Потом Аглая обнаружила, что яичница за время их разговоров благополучно подгорела, так что готовить завтрак пришлось заново.
В таинственной книге неизвестного Василисе Мариана Брандыса обнаружились исторические очерки.
Василиса и Аглая ели яичницу и смотрели телевизор. В телевизоре императрица Сисси улыбалась губами Роми Шнайдер, а граф Андраши куртуазно страдал по ней.
— Kawaler, — с какой-то странно горькой усмешкой сказала Аглая.
— Бедная девочка, — отозвалась ей в тон Василиса.
* * *
За окном дождь лил стеной. Василиса перелистнула страницу книги и потянулась за кружкой глинтвейна. Она вдохнула пряный запах и собиралась сделать глоток, когда в дверь постучали. В стуке этом слышался какой-то воодушевляющий мотив. Ваня подорвался открывать.
— А, это ты, — сказал он, лязгнув замком. — Здравствуй.
— Здравствуй, Янь, — отозвался звонкий птичий голосок, по которому Василиса узнала свою подругу.
— Аглая, ты? — спросила девушка из своего кресла.
В дверях комнаты появилась Аглая, старательно отжимавшая волосы. С ее плаща водопадом лила вода (Иван чертыхнулся и пошел за шваброй). Но, тем не менее, улыбка, и вполне счастливая, не сходила с ее лица.
— Я, — ответила Аглая.
— Что случилось?
— Я сдала, — был ответ. Василиса подскочила и кинулась обнимать подругу. — Сдала на Карту Поляка.
Аглая плакала, и ее слезы струились по лицу. Но это были не те слезы, который нужно отирать платком. Это были слезы счастья, невероятного счастья и надежды на будущее.
Через двадцать минут Аглая отстранилась и закрутилась по комнате.
— Пойду в костел! Сейчас! Сейчас же!
— В такой дождь! — возмутилась Василиса. — Да и потом, месса уж кончилась. Лучше оставайся у нас на ночь, я постелю в гостиной.
Аглая склонила голову набок и улыбнулась.
— Хорошо.
С Катей Державиной Аглая была знакома давно и по переписке (она когда-то, еще в классе в пятом, набрела на Катину страничку в сотсети).

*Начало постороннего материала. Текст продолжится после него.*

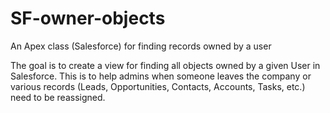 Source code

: # SF-owner-objects
An Apex class (Salesforce) for finding records owned by a user

The goal is to create a view for finding all objects owned by a given User in Salesforce. This is to help admins when someone leaves the company or various records (Leads, Opportunities, Contacts, Accounts, Tasks, etc.) need to be reassigned. 
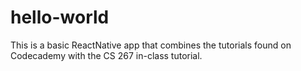 # hello-world
This is a basic ReactNative app that combines the tutorials found on Codecademy with the CS 267 in-class tutorial.
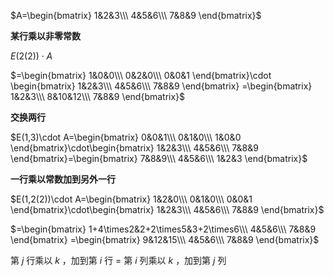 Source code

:  $A=\begin{bmatrix}  
1&2&3\\\ 4&5&6\\\ 7&8&9  
\end{bmatrix}$   
  
**某行乘以非零常数**  
  
 $E(2(2))\cdot A$   
  
 $=\begin{bmatrix}  
1&0&0\\\ 0&2&0\\\ 0&0&1  
\end{bmatrix}\cdot  
\begin{bmatrix}  
1&2&3\\\ 4&5&6\\\ 7&8&9  
\end{bmatrix}  
=\begin{bmatrix}  
1&2&3\\\ 8&10&12\\\ 7&8&9  
\end{bmatrix}$   
  
**交换两行**  
  
 $E(1,3)\cdot A=\begin{bmatrix}  
0&0&1\\\ 0&1&0\\\ 1&0&0  
\end{bmatrix}\cdot\begin{bmatrix}  
1&2&3\\\ 4&5&6\\\ 7&8&9  
\end{bmatrix}=\begin{bmatrix}  
7&8&9\\\ 4&5&6\\\ 1&2&3  
\end{bmatrix}$   
  
**一行乘以常数加到另外一行**  
  
 $E(1,2(2))\cdot A=\begin{bmatrix}  
1&2&0\\\ 0&1&0\\\ 0&0&1  
\end{bmatrix}\cdot\begin{bmatrix}  
1&2&3\\\ 4&5&6\\\ 7&8&9  
\end{bmatrix}$   
  
 $=\begin{bmatrix}  
1+4\times2&2+2\times5&3+2\times6\\\ 4&5&6\\\ 7&8&9  
\end{bmatrix}  
=\begin{bmatrix}  
9&12&15\\\ 4&5&6\\\ 7&8&9  
\end{bmatrix}$   
  
第 $j$ 行乘以 $k$ ，加到第 $i$ 行 $=$ 第 $i$ 列乘以 $k$ ，加到第 $j$ 列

А теперь, зимой, вдруг решила встретиться с ней.
В фигуре в пуховике, шарфе и лыжных штанах, что шла ей навстречу, Аглаю удивили глаза — голубые, как у хаски, и подозрительно мохнатый лоб.
— Привет! — сказала фигура. — Это ты Аглая Адамова?
— Tak, — ответила Аглая и заправила выбившуюся из-под пухового платка прядь. — А ты, верно, Кас…Катя Державина?
— Да, я, — кивнула фигура.
— Ты опоздала, — Аглая дернула рукав пальто вверх и глянула на часы, — на десять с половиной минут.
— А ты не говорила, что ты гримм, — парировала Катя и резко опустила шарф. Взору Аглаи на мгновенье предстал темный собаковидный кончик носа, мохнатые щеки и лоб и голая, как у человека, кожа на подбородке.
— Добытчик, — усмехнулась Аглая. Та же усмешка отразилась в стремительно уходящей из Катиных серых глаз голубизне.
— Ладно, пойдем, — сказала Катя. Кинула «шпильку»:
— А то, говорят, вы, гриммы, мерзлые!
Аглая фыркнула и первой двинулась вперед. Катя дернула уголком рта и зашагала за ней, одновременно схлынивая и натягивая шарф до самых глаз, чтобы было теплее.
В кафе, куда они направились, было тепло и оставался свободный столик у окна. Аглая сняла пальто, на проверку оказавшееся дубленкой на овечьем меху.
— Как у Ольбрыхского, — пробормотала Катя. Аглая фыркнула несколько удивленно и еще раз взглянула на визави.
У Кати было несколько скругленное лицо, серые глаза и русые, остриженные под каре волосы.
— Ну что? — спросила Аглая. — Кто ты? Откуда?
— Куда я иду? — усмехнувшись, продолжила Катя. — Я просто саквояжница из Тильзита. Учусь в Ленпеде бывшем, на учительницу географии. Родители в Тильзите, Янка — в Питере, учится на антрополога. Янка — сестра моя, — пояснила она. — Приемная. У нее родители погибли, на самолете разбились.
— Она тоже… существо?
— Да. Тауреус-армента.
Аглая уважительно присвистнула.
— А ты? — спросила вдруг Катя.
— А я? — повторила эхом Аглая. — Я ссыльная из Омска. Художница и модистка. Правда, только учусь. Отец и мама — в Омске. Братьев или сестер нет.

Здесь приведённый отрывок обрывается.